I find it extraordinary that the Parliamentary Secretary for Multicultural Affairs and Settlement Services would suggest that the minister of the day would so lack integrity that they would agree to someone who has never been in Australia, and who is of no interest to Australia, becoming an Australian citizen. I find it extraordinary that he would be so doubtful that his minister would have the integrity to exercise such a discretion. So we say quite bluntly and clearly that we cannot agree to an amendment which simply reflects the urgings of the Australian Olympic Committee and Tennis Australia. We believe we are a bigger nation than that in heart and spirit. We believe that the variety of people who step forward to become Australians is a strength—the diversity of race, background and skills. It is about the diversity they contribute to Australia—it might be as a professional or as a skilled tradesperson or as someone who is raising a family. It is not about elitism. (Time expired)
I will make a few points. Firstly, the eligibility requirements for citizenship in section 21 of the act remain in place. There are no changes whatsoever to the requirements for becoming a citizen. Secondly, we are here today because, under the previous government, the permanent residency requirement went from two years to four years. A few years ago the people we are arguing about today would have been quite eligible for citizenship. The extension of the residency requirement to four years means applicants have to be here for a far greater length of time than would have been the case seven or eight years ago.
Whilst the shadow spokesperson might be correct in saying that under their proposal the minister can refuse to give people visas, the fact of life is that people would still be able to apply. It is not only about what the minister would do; it is about the possibility of people launching vexatious claims and cluttering the system. A minister in this portfolio, whether Labor or Liberal, already has a significant workload with regard to ministerial discretion in the area of refugees, so why does the opposition insist that any Tom, Dick or Harry should be able to launch these kinds of claims?
At the moment, only the Australian Olympic Committee, the Paralympic Committee and Tennis Australia can make these references. But that is not the end of Western civilisation; that is not the end of the game. The only reason why these are the only three organisations listed at the moment is that they are the ones who came to the government and asked for it. Others can be added at the minister’s direction within five minutes.—and we have no doubt that other organisations will come forward in the future. This is not some conspiracy theory concocted between the Australian Olympic Committee and the government; it has wider application for the future.
We very firmly reject these opposition submissions. Below the surface, this is an attempt to mire the debate, to somehow put forward the proposition that the fact that somebody might be able to represent Australia at the Olympic Games or the Paralympic Games is a weakening of our rules, a weakening of our requirements. It is all to do with border protection again. That is what driving the opposition’s position in this matter, not the substantive legislation itself.

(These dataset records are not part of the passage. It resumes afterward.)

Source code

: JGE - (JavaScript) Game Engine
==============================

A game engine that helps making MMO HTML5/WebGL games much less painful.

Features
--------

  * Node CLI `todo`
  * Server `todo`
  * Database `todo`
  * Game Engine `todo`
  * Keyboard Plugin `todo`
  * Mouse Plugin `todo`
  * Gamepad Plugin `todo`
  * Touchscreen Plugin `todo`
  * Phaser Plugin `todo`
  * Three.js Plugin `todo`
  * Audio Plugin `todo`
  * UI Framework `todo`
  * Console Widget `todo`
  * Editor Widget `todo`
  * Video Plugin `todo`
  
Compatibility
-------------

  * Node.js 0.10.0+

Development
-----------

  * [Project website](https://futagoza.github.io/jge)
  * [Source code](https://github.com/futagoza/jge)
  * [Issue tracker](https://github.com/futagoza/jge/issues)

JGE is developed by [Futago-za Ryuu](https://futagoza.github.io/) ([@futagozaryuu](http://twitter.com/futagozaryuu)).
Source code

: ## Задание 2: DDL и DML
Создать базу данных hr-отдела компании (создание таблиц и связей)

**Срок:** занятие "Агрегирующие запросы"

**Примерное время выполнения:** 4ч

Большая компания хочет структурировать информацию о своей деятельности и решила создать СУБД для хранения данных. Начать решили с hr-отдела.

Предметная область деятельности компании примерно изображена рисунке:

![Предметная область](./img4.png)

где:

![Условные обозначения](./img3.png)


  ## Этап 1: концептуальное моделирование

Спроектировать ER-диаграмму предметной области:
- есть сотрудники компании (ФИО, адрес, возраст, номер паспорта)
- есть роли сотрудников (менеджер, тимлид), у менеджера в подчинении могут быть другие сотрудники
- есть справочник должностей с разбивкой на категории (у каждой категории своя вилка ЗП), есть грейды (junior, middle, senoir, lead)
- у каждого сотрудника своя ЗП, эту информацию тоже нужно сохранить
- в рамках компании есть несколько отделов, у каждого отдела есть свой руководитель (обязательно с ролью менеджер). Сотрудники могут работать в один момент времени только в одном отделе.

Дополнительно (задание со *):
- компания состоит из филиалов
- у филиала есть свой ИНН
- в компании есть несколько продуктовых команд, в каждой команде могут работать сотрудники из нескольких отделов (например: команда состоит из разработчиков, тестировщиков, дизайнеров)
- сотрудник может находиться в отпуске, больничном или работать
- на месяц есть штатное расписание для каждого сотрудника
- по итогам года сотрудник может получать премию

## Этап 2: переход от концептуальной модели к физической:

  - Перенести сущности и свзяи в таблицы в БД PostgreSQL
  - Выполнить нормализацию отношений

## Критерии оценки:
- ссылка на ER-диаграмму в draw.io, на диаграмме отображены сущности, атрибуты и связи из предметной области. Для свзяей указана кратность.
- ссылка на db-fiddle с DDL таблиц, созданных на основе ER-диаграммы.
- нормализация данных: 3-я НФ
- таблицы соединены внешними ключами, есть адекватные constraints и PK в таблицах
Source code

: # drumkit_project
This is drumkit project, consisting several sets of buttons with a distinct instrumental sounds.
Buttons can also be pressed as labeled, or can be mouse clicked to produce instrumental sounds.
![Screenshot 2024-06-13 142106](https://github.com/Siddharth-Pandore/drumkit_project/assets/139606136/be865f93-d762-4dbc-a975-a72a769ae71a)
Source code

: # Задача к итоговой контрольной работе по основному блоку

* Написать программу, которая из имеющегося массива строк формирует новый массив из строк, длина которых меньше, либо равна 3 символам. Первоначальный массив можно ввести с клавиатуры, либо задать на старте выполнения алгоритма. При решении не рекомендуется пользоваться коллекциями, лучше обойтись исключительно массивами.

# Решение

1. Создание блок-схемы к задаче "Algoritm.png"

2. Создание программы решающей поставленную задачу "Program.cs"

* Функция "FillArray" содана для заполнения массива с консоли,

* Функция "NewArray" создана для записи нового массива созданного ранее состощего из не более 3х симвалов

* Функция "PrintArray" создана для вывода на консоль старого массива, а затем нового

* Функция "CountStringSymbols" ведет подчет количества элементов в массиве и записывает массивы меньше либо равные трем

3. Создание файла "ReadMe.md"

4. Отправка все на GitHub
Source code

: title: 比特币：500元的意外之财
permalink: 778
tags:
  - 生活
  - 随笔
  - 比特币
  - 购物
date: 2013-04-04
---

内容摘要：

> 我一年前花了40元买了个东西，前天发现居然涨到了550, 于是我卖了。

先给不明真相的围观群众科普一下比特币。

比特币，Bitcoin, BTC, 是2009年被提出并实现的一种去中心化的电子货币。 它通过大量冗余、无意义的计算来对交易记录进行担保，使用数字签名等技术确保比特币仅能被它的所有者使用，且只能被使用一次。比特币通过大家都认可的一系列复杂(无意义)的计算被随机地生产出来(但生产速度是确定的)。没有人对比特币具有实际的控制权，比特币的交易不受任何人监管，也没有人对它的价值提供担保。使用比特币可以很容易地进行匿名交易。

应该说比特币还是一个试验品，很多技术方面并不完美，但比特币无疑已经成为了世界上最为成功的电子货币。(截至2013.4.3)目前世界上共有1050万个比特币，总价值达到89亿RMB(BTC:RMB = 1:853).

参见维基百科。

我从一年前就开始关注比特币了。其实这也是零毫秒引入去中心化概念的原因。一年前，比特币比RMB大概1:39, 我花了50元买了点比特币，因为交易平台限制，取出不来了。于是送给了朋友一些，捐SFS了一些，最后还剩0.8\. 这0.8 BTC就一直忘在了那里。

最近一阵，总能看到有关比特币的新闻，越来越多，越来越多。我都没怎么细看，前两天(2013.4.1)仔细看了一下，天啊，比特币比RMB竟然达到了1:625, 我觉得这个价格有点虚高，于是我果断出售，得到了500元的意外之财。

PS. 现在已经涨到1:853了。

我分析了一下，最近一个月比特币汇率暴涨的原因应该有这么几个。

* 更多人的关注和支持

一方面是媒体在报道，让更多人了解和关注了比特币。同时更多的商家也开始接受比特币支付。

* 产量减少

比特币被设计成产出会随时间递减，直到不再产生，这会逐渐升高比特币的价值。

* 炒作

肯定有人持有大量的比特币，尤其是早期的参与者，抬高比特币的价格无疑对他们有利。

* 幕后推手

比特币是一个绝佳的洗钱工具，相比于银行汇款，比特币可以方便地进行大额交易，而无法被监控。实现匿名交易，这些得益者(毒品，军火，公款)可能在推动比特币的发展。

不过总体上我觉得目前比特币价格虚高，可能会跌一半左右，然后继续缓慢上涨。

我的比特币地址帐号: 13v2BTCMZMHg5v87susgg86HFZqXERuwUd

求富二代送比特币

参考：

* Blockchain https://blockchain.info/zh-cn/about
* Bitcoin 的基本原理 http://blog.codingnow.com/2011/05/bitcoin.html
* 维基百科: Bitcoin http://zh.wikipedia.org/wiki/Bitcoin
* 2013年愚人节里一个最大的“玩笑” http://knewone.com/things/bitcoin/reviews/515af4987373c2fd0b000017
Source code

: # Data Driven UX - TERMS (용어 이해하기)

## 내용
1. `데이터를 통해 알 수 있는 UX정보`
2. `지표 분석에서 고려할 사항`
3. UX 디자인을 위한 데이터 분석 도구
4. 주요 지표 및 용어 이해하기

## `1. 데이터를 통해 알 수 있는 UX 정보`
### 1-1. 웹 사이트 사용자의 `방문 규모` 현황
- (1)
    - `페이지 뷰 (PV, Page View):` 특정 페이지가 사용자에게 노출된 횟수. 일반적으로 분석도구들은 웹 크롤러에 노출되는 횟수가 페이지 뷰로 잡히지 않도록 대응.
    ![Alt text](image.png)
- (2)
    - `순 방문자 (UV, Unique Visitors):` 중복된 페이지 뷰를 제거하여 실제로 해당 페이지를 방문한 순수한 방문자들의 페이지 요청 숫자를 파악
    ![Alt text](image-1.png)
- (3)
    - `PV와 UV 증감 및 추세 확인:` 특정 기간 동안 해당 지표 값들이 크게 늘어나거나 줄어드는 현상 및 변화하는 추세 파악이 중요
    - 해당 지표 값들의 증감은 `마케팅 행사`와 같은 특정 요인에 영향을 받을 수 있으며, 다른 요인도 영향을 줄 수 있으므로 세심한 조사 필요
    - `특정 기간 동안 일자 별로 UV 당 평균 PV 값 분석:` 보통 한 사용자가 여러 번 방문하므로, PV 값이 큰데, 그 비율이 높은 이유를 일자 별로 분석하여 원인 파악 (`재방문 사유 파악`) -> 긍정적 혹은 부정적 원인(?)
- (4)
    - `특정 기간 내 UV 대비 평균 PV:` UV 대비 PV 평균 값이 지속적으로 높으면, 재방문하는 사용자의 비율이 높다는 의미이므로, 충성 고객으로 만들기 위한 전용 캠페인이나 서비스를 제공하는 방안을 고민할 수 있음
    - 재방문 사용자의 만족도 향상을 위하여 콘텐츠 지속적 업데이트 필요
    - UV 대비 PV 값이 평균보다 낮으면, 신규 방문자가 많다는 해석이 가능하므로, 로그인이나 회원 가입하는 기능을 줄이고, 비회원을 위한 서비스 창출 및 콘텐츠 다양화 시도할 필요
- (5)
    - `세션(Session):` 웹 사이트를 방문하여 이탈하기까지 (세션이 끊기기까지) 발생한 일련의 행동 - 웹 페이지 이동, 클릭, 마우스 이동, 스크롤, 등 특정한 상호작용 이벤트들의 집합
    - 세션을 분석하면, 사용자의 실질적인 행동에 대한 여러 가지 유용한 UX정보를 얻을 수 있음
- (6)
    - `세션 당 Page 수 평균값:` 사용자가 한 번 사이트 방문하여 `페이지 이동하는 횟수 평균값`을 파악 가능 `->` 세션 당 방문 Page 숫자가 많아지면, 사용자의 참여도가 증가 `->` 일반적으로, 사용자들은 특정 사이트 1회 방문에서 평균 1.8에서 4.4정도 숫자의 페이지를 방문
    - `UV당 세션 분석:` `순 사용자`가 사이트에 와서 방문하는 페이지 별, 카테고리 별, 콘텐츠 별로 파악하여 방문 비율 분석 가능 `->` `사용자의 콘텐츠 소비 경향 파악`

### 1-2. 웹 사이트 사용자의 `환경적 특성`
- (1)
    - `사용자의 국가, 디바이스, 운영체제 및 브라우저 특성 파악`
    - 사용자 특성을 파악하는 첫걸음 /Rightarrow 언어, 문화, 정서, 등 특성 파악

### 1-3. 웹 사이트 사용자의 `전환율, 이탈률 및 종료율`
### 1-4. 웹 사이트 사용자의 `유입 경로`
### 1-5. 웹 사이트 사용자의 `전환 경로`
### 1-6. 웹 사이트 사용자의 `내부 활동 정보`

The next part of the amendment which I have moved is to do with offshore workers. We agree that there are some people whose profession is such that they are required to be outside Australia for very long periods of time, who may have family who are Australians, who normally reside in the country but also have long absences. We can understand that such people would be concerned, saddened and perhaps have their life diminished if they were not able to take up Australian citizenship. So in this part of the amendment we also propose a ministerial discretion, again not able to be delegated and fully transparent, because any ministerial decision would be required to be placed before parliament or on the website.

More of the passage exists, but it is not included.